Вода прибывала. Поручик, по-прежнему сидевший у стены, оказался уже сидящим в болоте. Его одежда начала промокать. По телу побежала дрожь. Поручик старался справляться с ней, но у него не очень получалось. И вот уже — совершенно против такого бессильный — он вовсю стучал зубами, да так, что стук отчетливо разносился по всему склепу.

— Н-н-н-ашли?

— Сейчас, сейчас!

— П-п-торопитесь!

Сушкин взял себя в руки и перестал метаться от стены к стене без всякой системы. Бросив взгляд вниз, он обнаружил, что стоит уже по щиколотку в воде. Разбрызгивая ее, он начал планомерный обход периметра, подсвечивая стены и временами постукивая в них.

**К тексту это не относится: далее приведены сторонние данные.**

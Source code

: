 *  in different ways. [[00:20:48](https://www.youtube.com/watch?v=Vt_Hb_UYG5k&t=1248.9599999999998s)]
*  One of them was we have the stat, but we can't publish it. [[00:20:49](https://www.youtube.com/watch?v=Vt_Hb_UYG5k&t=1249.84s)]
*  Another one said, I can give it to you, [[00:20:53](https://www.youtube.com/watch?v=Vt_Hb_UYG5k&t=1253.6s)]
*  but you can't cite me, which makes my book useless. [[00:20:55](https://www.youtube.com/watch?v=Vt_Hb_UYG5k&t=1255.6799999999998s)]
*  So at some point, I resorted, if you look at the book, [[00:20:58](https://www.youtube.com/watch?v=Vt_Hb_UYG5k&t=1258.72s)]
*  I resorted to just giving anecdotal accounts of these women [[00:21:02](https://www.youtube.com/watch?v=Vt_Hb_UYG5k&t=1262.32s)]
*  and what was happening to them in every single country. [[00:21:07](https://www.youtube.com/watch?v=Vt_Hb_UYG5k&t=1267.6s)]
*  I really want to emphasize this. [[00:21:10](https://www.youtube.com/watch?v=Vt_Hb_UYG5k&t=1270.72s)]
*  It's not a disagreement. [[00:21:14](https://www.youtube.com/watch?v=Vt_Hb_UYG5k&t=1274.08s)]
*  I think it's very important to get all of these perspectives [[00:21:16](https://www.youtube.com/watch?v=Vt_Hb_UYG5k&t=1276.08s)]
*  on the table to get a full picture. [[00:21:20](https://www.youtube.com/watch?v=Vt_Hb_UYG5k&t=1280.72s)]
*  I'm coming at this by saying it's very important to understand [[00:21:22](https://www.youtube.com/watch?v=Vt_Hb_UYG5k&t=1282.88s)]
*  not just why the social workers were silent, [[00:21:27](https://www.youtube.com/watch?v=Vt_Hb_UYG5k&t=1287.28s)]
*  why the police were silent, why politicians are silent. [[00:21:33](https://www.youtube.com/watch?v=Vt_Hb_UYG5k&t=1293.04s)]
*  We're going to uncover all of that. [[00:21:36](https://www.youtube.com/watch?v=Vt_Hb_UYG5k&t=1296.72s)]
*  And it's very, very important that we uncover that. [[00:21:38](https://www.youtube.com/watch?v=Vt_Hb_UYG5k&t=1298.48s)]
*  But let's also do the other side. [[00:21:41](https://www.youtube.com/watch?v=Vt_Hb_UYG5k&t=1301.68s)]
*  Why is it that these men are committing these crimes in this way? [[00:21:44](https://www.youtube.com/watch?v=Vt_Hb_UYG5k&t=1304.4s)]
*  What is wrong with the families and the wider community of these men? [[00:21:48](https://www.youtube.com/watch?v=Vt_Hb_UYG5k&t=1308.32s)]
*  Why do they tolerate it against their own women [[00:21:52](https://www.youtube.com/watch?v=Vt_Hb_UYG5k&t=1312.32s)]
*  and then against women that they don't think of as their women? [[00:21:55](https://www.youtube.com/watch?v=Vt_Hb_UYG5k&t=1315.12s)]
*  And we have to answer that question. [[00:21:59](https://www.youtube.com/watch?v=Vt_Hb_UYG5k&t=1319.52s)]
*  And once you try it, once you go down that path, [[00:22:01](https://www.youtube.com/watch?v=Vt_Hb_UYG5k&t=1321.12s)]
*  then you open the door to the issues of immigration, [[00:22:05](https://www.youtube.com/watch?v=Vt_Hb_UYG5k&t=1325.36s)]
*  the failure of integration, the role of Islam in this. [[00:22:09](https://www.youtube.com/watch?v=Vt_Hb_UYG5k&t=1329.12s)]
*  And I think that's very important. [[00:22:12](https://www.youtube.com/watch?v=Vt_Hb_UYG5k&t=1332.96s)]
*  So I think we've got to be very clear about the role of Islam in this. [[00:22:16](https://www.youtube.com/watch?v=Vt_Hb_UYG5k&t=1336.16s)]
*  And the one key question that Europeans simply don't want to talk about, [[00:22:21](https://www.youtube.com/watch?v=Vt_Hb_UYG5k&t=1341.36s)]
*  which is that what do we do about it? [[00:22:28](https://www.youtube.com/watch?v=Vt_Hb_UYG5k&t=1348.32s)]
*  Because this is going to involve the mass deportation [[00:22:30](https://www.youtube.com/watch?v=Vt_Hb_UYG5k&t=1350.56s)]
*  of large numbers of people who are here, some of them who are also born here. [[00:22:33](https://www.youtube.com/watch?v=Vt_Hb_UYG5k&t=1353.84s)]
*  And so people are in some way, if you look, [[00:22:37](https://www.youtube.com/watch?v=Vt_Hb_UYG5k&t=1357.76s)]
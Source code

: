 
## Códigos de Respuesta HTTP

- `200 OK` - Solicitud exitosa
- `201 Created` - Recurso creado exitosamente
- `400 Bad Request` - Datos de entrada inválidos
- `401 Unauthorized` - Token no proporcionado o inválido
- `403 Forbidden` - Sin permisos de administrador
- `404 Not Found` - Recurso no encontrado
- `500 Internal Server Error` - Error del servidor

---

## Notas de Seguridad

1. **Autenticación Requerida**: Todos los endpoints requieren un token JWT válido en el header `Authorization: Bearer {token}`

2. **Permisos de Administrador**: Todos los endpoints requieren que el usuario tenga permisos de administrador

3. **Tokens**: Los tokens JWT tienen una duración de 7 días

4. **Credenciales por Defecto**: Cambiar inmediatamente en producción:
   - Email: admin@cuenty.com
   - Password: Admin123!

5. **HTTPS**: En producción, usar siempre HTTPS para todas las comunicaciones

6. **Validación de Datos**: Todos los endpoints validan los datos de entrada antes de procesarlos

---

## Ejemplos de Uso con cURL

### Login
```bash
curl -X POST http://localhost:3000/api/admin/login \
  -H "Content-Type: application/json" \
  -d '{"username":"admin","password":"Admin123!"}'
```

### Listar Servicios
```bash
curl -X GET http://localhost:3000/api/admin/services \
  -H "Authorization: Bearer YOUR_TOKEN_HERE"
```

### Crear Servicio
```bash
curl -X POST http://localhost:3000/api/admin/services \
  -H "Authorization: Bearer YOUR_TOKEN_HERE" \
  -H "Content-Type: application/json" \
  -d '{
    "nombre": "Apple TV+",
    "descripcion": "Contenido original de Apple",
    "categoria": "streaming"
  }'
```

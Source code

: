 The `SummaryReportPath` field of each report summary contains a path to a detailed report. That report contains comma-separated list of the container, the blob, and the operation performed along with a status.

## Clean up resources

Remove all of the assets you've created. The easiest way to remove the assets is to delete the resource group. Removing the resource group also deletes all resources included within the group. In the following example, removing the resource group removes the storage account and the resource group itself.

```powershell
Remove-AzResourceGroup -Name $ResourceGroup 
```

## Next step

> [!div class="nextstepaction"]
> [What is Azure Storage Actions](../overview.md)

Сложенные из кирпича, стены почти не отзывались: отзвук на стук был слабым, едва уловимым для слуха. Но вдруг что-то — не звук, нет — привлекло внимание репортера. Он ближе поднес факел к стене и радостно вскрикнул:

— Господи! Кажется, спасены!

— Ч-ч-то т-там?

— Раствор! Раствор отсырел и почти разрушился! Похоже, это наводнение — не первое, в каком наш старый, добрый, милый склеп успел побывать!

И в самом деле: приглядевшись внимательно, Сушкин обнаружил, что местами скреплявший кирпичи раствор выглядел… ненормально: каким-то раскрошенным, легко поддававшимся под пальцами и — стоило к нему прикоснуться — струйкой осыпавшимся из под кирпичей. Сами кирпичи при этом немного смещались вниз, влекомые естественной силой тяжести.

— А ну-ка!

Сушкин надавил на стену плечом. Стена хотя и выдержала давление, но явственно дрогнула. Из всех видимых щелей уже не струйками, а потоками посыпался цемент.

— Ну!

Сушкин надавил сильнее, но результат остался прежним. Тогда репортер отошел насколько мог дальше и, взяв короткий, но мощный разбег, бросился на стену всей массой своего тела.

Стена — как будто нехотя, как будто бы еще размышляя, сдаться окончательно или нет — зашелестела звуками, характерно зазвенела кирпичом, а потом — медленно, как во сне — начала заваливаться.

Сушкин отскочил.

— Поручик!

— С-с-лышу!

— Получилось!

— Д-да!

В образовавшийся пролом немедленно хлынула вода, но Сушкина это уже не волновало. Он бросился к поручику, выхватил у него из рук ставшие ненужными «факелы» и, отшвырнув их прочь — они немедленно с шипением погасли, — подхватил его на спину и так, согнувшись в три погибели, донес его сначала до пролома, а затем и вынес из склепа.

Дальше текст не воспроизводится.